近所づきあいが避難(ひなん)生活をささえてくれました(その2)

宮城県(みやぎけん)看護師(かんごし)さんの話(その2)

【ふだんのお付き合いのおかげで】

はじめ、避難所(ひなんじょ)は小学校の体育館だけでしたが、その後人が増え、教室も避難所になりました。

避難した当初は、お年寄りや子どもたちはより高いところに避難させようということで、体育館のステージの上にあげました。

初日の避難所には、物資がほとんどありませんでした。しかし、体育館では小学校の先生とPTAが避難者への対応を行い、わずかにあったパンを半分に分け、お年寄りと子どもたちに配っていました。
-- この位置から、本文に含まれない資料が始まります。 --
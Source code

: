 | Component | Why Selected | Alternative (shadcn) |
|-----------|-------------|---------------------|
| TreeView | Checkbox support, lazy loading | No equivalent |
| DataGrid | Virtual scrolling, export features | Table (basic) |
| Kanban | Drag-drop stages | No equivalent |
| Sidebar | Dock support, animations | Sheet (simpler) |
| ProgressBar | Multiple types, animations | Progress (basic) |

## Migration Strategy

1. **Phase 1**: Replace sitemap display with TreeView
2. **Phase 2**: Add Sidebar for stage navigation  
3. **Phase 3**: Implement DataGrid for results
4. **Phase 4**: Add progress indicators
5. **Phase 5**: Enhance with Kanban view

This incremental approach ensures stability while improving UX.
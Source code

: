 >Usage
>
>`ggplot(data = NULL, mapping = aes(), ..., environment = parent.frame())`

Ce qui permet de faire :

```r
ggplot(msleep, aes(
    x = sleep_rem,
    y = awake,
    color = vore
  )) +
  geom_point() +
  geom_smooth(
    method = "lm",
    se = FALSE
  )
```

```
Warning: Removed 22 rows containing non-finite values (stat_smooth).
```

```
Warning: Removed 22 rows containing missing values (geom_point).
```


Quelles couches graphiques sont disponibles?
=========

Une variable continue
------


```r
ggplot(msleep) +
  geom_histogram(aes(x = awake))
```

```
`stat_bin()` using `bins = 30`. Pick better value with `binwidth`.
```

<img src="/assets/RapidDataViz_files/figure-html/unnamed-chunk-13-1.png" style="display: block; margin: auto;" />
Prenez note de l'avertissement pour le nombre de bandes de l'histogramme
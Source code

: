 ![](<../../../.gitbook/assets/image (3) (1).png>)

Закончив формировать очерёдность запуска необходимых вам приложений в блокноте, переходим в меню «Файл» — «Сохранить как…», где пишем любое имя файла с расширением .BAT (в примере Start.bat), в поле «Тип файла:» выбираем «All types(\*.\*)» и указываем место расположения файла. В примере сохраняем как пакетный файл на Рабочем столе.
避難所でまず必要になるのはトイレです。しかし、体育館・校舎・屋外トイレとも使用できない状態でした。そこで、ステージわきに急きょトイレを作ったのです。卓球(たっきゅう)台を目かくしのかべにして、その向こう側に学芸会で使う衣しょう入れにしていたプラスチックケースをならべました。

夜になると真っ暗になって、トイレの場所が分からなくなります。そこで学校にあったかい中電灯でトイレの場所を照らし、トイレを使用できるようにしてくれる人がいました。ありがたかったです。

夜10時ごろに町のそうぎ社の方が、会社にあったろうそくとマッチを持ってきてくれました。その時はまだ市内の水が完全に引いていなかったのですが、その中を必死になってとどけてくれたようでした。

初日に体育館に避難した人は約400人でした。それが2日目には800人になり、最大で2,000人まで増えたのです。そのときは、たたみ2まい分のスペースに6人がくらすこととなり、すわっても重ね合わさなければ足がのばせない状態でした。おたがいにゆずり合いながら足をのばせる時間を作り、何とか避難所生活を始めました。

2日目に「避難所本部」というものができました。校舎の1階はがれきでうまっていたので、場所は2階に決まりました。
本部には先生方やPTAに加え、地域(ちいき)の人たちも集まりました。津波(つなみ)をまぬがれた地元スーパーの経営者が「使えるものは持っていってくれ」と言ってくれたので、本部の人たちは食料などを避難所に運んできて、その食料を避難所にいる人たちに配りました。

また、水が引いたあと家に帰り、使えそうなもの、食べられそうなものを持ってきた避難者もいました。その人たちは、その食料を家族だけでなく周りの避難者にも配っていました。

この避難所には同じ地域の人たちが避難してきていましたが、このあたりでは、自分の家におくり物があると、それを小分けにして近所にもおすそわけをするという習慣があります。一人くらしの老人の家にもおすそわけをしながら声かけもするという地域で、それが避難所でも行われたのです。

地域の人はみな知り合いで、おすそわけ・声かけは日常的に行なうなど、ふだんから深いお付き合いがありましたので、あの状況(じょうきょう)でそれがうまく働いたのかなと思います。避難所の運営自体も他の地域の避難所よりうまくいったと思いますが、これもたまたま、同じ地域の人たちが多く避難してきた避難所であり、顔見知りがほとんどだったからではないでしょうか。

避難所では食料・トイレよりも大切なのが水です。2日間は学校に備ちくされていた水を分け合っていましたが、3日目に自衛隊が給水を開始してくれました。これはありがたかったですね。